(Source texts of formatted documents)

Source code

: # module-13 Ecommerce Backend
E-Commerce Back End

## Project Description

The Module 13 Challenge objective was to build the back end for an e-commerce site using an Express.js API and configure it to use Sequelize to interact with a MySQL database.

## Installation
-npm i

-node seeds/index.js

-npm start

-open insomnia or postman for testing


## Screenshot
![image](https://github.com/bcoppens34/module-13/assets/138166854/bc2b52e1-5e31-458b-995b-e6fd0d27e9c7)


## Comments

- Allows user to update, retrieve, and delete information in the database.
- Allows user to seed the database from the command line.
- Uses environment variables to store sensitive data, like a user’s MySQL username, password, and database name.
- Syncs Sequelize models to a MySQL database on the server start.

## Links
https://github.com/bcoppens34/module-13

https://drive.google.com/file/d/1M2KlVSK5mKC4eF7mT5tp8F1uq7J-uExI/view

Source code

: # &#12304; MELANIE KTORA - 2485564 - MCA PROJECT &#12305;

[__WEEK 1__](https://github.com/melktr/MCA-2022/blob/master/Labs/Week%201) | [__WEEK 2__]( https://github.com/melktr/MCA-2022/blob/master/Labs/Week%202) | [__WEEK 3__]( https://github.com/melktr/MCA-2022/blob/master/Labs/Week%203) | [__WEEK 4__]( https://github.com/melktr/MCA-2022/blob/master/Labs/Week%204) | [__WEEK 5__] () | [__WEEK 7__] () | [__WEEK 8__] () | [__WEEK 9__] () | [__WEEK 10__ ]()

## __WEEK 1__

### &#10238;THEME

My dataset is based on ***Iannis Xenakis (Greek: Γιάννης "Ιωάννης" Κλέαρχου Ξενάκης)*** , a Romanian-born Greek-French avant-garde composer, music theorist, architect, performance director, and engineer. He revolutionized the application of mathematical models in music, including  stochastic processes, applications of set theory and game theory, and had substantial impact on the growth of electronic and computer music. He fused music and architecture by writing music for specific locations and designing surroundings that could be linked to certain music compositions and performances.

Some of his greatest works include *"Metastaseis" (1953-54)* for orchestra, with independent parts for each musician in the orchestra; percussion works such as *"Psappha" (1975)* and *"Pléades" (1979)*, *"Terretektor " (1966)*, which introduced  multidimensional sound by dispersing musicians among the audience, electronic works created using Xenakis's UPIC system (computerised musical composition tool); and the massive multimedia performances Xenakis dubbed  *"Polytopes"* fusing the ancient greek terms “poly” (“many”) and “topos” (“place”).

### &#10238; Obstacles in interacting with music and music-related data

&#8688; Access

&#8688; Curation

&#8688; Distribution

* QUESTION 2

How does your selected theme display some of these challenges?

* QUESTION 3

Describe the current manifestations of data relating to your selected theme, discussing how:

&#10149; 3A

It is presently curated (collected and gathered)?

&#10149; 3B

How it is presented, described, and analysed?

* Exercise description:
Repeat the entries above verbatim.

* Response to this exercise:
Source code

: # module-13 Ecommerce Backend
E-Commerce Back End

## Project Description

The Module 13 Challenge objective was to build the back end for an e-commerce site using an Express.js API and configure it to use Sequelize to interact with a MySQL database.

## Installation
-npm i

-node seeds/index.js

-npm start

-open insomnia or postman for testing


## Screenshot
![image](https://github.com/bcoppens34/module-13/assets/138166854/bc2b52e1-5e31-458b-995b-e6fd0d27e9c7)


## Comments

- Allows user to update, retrieve, and delete information in the database.
- Allows user to seed the database from the command line.
- Uses environment variables to store sensitive data, like a user’s MySQL username, password, and database name.
- Syncs Sequelize models to a MySQL database on the server start.

## Links
https://github.com/bcoppens34/module-13

https://drive.google.com/file/d/1M2KlVSK5mKC4eF7mT5tp8F1uq7J-uExI/view

Source code

: # &#12304; MELANIE KTORA - 2485564 - MCA PROJECT &#12305;

[__WEEK 1__](https://github.com/melktr/MCA-2022/blob/master/Labs/Week%201) | [__WEEK 2__]( https://github.com/melktr/MCA-2022/blob/master/Labs/Week%202) | [__WEEK 3__]( https://github.com/melktr/MCA-2022/blob/master/Labs/Week%203) | [__WEEK 4__]( https://github.com/melktr/MCA-2022/blob/master/Labs/Week%204) | [__WEEK 5__] () | [__WEEK 7__] () | [__WEEK 8__] () | [__WEEK 9__] () | [__WEEK 10__ ]()

## __WEEK 1__

### &#10238;THEME

My dataset is based on ***Iannis Xenakis (Greek: Γιάννης "Ιωάννης" Κλέαρχου Ξενάκης)*** , a Romanian-born Greek-French avant-garde composer, music theorist, architect, performance director, and engineer. He revolutionized the application of mathematical models in music, including  stochastic processes, applications of set theory and game theory, and had substantial impact on the growth of electronic and computer music. He fused music and architecture by writing music for specific locations and designing surroundings that could be linked to certain music compositions and performances.

Some of his greatest works include *"Metastaseis" (1953-54)* for orchestra, with independent parts for each musician in the orchestra; percussion works such as *"Psappha" (1975)* and *"Pléades" (1979)*, *"Terretektor " (1966)*, which introduced  multidimensional sound by dispersing musicians among the audience, electronic works created using Xenakis's UPIC system (computerised musical composition tool); and the massive multimedia performances Xenakis dubbed  *"Polytopes"* fusing the ancient greek terms “poly” (“many”) and “topos” (“place”).

### &#10238; Obstacles in interacting with music and music-related data

&#8688; Access

&#8688; Curation

&#8688; Distribution

* QUESTION 2

How does your selected theme display some of these challenges?

* QUESTION 3

Describe the current manifestations of data relating to your selected theme, discussing how:

&#10149; 3A

It is presently curated (collected and gathered)?

&#10149; 3B

How it is presented, described, and analysed?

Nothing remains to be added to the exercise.